The limited precision of numbers in JavaScript is not an issue for our purposes, because Number.MAX_SAFE_INTEGER nanoseconds is about 104 days, which should be plenty even for long running requests!

The end of a resolver call represents the return of a value for a field, but it does not include resolving subfields. If an asynchronous value such as a promise is returned from a resolver however, the resolver call isn't considered to have ended until the asynchronous value has been resolved.

This field should be a list of path segments starting at the root of the response and ending with the field associated with the error. Path segments that represent fields should be strings, and path segments that represent list indices should be 0‐indexed integers. If the error happens in an aliased field, the path to the error should use the aliased name, since it represents a path in the response, not in the query.

Example

query {
  hero {
    name
    friends {
      name
    }
  }
}
{
  "data": {
    "hero": {
      "name": "R2-D2",
      "friends": [
        {
          "name": "Luke Skywalker"
        },
        {
          "name": "Han Solo"
        },
        {
          "name": "Leia Organa"
        }
      ]
    }
  },
  "extensions": {
    "tracing": {
      "version": 1,
      "startTime": "2017-07-28T14:20:32.106Z",
      "endTime": "2017-07-28T14:20:32.109Z",
      "duration": 2694443,
      "parsing": {
        "startOffset": 34953,
        "duration": 351736,
      },
      "validation": {
        "startOffset": 412349,
        "duration": 670107,
      },
      "execution": {
        "resolvers": [
          {
            "path": [
              "hero"
            ],
            "parentType": "Query",
            "fieldName": "hero",
            "returnType": "Character",
            "startOffset": 1172456,
            "duration": 215657
          },
          {
            "path": [
              "hero",
              "name"
            ],
            "parentType": "Droid",
            "fieldName": "name",
            "returnType": "String!",
            "startOffset": 1903307,
            "duration": 73098
          },
          {
            "path": [
              "hero",
              "friends"
            ],
            "parentType": "Droid",
            "fieldName": "friends",
            "returnType": "[Character]",
            "startOffset": 1992644,
            "duration": 522178
          },
          {
            "path": [
              "hero",
              "friends",
              0,
              "name"
            ],
            "parentType": "Human",
            "fieldName": "name",
            "returnType": "String!",
            "startOffset": 2445097,
            "duration": 18902
          },
          {
            "path": [
              "hero",
              "friends",
              1,
              "name"
            ],
            "parentType": "Human",
            "fieldName": "name",
            "returnType": "String!",
            "startOffset": 2488750,
            "duration": 2141
          },
          {
            "path": [
              "hero",
              "friends",
              2,
              "name"
            ],
            "parentType": "Human",
            "fieldName": "name",
            "returnType": "String!",
            "startOffset": 2501461,
            "duration": 1657
          }
        ]
      }
    }
  }
}

Compression

We recommend that people enable compression in their GraphQL server, because the tracing format adds to the response size, but compresses well.

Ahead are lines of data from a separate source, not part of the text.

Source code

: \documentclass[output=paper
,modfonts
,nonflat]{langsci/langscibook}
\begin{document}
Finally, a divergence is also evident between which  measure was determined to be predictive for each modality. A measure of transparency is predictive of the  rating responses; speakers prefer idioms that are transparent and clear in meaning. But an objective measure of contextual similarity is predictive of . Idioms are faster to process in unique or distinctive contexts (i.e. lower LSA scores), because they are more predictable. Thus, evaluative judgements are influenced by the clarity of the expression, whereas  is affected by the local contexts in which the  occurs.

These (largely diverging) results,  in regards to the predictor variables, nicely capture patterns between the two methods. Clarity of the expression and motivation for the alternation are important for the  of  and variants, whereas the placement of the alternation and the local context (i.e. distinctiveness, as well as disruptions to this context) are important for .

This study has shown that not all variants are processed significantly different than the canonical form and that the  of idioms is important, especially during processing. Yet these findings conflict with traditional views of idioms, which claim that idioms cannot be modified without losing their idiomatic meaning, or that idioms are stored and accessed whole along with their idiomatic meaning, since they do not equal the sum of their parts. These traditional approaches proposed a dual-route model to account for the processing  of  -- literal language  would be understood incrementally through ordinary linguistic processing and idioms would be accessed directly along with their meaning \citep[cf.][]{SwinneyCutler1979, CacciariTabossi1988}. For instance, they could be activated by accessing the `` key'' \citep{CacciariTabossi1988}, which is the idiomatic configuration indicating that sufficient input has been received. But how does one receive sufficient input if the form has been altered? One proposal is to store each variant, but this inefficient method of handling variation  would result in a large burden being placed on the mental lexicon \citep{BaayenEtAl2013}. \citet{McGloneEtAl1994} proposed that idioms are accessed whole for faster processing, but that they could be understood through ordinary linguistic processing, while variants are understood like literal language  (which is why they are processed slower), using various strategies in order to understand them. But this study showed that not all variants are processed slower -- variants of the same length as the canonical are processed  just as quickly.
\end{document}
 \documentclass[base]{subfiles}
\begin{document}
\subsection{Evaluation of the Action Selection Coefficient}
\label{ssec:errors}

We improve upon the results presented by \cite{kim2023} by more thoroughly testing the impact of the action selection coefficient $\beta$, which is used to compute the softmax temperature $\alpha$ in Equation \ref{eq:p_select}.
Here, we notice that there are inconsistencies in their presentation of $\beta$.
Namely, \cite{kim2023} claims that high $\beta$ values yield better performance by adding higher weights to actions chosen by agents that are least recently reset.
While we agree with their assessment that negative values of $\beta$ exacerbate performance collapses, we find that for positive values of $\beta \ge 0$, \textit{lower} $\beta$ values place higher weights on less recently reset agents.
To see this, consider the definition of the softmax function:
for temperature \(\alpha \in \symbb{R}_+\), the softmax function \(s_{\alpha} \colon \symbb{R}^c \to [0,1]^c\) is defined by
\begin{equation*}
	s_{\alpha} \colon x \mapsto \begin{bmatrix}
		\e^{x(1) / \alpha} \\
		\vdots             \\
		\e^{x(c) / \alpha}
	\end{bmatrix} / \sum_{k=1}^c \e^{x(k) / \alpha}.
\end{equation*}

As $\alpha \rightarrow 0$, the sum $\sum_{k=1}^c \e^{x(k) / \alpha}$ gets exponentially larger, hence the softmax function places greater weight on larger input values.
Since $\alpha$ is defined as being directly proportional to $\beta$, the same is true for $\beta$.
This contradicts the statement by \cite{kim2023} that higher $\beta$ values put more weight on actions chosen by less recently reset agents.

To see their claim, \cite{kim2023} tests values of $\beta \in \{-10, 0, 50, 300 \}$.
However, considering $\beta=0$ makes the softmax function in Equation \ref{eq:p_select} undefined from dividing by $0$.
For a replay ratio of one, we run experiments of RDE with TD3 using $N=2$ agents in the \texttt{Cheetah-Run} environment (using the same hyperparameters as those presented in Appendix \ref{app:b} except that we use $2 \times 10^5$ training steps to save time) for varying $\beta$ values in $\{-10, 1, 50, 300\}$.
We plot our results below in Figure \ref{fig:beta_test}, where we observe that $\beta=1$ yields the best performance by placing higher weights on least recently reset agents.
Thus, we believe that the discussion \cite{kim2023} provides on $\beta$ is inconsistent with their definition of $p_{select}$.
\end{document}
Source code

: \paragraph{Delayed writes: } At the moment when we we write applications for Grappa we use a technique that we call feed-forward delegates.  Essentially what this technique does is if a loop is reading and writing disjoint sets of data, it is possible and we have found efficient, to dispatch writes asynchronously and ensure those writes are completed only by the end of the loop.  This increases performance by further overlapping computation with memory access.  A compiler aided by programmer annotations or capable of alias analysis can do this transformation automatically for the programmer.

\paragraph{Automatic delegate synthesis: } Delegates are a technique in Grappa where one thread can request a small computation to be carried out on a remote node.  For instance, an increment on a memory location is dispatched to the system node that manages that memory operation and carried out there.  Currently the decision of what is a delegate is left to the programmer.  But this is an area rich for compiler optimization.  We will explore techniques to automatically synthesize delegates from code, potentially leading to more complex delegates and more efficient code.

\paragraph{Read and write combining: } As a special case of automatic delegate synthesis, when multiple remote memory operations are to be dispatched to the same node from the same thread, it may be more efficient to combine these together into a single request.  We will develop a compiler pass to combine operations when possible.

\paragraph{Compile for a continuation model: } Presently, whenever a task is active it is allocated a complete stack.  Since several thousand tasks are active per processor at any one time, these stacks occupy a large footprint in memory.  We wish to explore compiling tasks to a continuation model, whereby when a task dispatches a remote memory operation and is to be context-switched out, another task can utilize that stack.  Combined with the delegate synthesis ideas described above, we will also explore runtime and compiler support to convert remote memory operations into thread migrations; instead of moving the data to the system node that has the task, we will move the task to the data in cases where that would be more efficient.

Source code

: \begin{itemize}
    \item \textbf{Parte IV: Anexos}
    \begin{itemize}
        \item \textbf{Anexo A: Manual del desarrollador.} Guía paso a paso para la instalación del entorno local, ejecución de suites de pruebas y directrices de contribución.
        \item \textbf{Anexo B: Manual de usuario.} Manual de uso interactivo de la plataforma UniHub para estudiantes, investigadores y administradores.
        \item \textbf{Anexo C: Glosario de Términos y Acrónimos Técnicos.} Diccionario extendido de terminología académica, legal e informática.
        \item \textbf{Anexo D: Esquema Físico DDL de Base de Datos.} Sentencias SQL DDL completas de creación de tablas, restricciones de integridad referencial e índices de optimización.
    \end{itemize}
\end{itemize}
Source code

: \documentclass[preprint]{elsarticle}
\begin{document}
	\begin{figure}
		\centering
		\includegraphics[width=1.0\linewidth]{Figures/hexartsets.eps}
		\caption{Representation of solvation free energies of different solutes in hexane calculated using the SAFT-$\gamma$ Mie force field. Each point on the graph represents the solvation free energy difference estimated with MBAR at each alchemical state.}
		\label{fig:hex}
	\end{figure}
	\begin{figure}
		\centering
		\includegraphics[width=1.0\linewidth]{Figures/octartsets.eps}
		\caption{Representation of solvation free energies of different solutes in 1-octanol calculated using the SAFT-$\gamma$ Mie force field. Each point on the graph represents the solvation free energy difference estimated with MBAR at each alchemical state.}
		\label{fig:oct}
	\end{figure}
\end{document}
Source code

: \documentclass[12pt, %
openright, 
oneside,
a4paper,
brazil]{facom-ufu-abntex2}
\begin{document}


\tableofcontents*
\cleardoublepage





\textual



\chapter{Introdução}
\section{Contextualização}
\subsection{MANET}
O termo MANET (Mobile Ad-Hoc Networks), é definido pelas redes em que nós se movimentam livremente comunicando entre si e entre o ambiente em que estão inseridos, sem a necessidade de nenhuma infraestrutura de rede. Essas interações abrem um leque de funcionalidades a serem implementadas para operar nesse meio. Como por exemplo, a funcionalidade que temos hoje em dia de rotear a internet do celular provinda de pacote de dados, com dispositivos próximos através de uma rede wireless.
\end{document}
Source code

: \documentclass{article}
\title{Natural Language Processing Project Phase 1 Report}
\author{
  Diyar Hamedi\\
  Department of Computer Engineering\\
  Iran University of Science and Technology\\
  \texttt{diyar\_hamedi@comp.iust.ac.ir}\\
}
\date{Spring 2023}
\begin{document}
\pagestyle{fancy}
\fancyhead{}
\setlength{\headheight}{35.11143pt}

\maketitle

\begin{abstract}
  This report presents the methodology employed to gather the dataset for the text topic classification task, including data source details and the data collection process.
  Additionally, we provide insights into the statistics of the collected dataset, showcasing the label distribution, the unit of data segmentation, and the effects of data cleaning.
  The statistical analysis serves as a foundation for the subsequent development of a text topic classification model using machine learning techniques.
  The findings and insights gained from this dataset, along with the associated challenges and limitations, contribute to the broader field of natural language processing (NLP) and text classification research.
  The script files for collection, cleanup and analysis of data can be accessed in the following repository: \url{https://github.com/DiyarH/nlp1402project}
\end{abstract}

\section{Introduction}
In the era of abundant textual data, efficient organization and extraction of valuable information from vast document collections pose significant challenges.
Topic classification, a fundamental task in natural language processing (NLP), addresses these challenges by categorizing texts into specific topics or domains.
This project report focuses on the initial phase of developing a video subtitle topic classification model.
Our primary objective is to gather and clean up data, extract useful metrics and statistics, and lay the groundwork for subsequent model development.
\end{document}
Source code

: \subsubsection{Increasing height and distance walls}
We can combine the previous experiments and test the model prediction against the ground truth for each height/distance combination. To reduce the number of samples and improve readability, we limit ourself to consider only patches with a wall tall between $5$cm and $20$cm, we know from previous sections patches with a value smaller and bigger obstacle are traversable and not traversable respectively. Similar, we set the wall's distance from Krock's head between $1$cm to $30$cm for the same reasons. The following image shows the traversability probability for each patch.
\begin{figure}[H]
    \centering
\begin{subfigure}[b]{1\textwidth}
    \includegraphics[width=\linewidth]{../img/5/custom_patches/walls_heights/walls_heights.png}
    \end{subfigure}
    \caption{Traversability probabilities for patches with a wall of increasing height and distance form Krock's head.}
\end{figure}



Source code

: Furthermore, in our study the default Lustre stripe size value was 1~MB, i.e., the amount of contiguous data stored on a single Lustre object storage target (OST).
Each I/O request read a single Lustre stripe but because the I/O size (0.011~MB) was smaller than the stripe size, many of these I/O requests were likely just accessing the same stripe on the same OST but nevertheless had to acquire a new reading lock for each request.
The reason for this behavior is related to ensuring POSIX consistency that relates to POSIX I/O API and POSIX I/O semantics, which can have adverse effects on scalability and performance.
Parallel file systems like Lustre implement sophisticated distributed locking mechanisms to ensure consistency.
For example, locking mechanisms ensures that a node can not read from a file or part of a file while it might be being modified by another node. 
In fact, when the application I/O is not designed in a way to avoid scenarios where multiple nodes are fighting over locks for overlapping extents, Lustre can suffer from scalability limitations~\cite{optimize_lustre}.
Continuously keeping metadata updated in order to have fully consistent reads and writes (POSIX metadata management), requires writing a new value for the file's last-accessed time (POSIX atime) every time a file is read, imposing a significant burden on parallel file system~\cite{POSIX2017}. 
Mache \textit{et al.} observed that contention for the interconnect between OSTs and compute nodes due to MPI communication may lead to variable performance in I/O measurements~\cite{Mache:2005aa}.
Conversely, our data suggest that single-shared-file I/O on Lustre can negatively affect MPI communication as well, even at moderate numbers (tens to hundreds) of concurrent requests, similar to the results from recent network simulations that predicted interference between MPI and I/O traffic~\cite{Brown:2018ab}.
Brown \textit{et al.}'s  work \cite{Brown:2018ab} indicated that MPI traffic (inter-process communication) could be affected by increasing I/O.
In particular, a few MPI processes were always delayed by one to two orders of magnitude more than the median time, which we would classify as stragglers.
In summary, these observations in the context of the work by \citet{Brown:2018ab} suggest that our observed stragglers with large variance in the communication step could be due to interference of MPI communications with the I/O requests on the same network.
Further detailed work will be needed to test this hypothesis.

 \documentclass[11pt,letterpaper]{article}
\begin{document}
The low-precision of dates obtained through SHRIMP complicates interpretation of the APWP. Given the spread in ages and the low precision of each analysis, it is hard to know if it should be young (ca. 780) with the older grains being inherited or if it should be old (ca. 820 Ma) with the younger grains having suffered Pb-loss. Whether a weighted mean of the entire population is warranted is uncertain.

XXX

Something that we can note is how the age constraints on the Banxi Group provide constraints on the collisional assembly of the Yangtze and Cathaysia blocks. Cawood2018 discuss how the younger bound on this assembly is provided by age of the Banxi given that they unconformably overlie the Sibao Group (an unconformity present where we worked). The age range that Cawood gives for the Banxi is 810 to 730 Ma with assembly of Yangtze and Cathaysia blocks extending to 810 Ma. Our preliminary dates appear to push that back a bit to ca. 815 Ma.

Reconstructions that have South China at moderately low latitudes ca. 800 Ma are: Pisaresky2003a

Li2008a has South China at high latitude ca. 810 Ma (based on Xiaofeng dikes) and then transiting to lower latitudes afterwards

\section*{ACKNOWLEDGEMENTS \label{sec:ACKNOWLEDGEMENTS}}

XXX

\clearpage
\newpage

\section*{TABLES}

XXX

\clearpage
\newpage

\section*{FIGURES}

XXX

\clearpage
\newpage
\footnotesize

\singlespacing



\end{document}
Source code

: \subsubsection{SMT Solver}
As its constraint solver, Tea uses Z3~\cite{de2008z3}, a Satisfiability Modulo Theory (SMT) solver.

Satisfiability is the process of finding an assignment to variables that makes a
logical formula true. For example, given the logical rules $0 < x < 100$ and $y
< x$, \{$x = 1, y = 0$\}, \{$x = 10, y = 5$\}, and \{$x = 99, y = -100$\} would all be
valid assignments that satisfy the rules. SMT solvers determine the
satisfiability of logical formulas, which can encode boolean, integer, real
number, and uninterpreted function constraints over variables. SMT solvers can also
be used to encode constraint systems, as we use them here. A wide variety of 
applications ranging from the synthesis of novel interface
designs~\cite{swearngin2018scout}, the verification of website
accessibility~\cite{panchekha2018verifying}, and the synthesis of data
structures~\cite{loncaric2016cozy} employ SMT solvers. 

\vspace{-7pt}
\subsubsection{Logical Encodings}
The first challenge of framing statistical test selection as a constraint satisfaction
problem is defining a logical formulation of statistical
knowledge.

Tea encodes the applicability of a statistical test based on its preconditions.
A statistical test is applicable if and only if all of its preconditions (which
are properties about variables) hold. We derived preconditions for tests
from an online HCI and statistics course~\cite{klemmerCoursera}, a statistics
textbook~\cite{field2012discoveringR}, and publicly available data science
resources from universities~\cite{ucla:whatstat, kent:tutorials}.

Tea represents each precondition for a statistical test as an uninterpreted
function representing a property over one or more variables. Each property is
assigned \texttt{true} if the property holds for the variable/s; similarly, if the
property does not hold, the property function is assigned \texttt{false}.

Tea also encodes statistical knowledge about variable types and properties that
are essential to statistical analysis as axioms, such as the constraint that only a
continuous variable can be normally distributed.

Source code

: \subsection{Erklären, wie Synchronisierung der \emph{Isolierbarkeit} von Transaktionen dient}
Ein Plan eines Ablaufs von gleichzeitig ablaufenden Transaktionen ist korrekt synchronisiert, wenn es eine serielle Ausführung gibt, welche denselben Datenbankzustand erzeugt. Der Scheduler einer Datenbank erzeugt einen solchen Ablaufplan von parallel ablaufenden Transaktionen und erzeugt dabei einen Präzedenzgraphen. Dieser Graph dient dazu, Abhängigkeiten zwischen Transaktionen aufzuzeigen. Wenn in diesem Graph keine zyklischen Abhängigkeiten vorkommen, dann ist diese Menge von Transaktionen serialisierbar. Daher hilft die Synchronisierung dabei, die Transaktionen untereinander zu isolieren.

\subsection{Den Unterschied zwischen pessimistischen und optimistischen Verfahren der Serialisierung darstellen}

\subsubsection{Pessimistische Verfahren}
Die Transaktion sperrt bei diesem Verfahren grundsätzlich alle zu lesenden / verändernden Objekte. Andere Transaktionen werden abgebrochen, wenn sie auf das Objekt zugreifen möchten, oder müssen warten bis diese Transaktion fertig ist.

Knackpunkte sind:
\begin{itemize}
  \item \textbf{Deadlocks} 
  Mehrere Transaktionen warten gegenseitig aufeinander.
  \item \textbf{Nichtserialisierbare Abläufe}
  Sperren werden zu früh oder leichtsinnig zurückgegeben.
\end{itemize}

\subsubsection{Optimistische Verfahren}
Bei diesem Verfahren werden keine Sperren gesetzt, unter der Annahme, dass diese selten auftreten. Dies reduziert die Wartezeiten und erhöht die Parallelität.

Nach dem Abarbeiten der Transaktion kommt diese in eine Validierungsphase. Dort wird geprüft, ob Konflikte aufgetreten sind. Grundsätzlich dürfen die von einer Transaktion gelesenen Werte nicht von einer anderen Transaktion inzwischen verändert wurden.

Although we tried other approaches to make the tracing format more compact (including deduplication of keys, common items, and structure) this complicated generating and interpreting trace data, and didn't bring the size down as much as compressing the entire HTTP response body does.

In our tests on Node.js, the processing overhead of compression is less than the overhead of sending additional bytes for an uncompressed response. But more test results from different server environments are definitely welcome, so we can help people make an informed decision about this.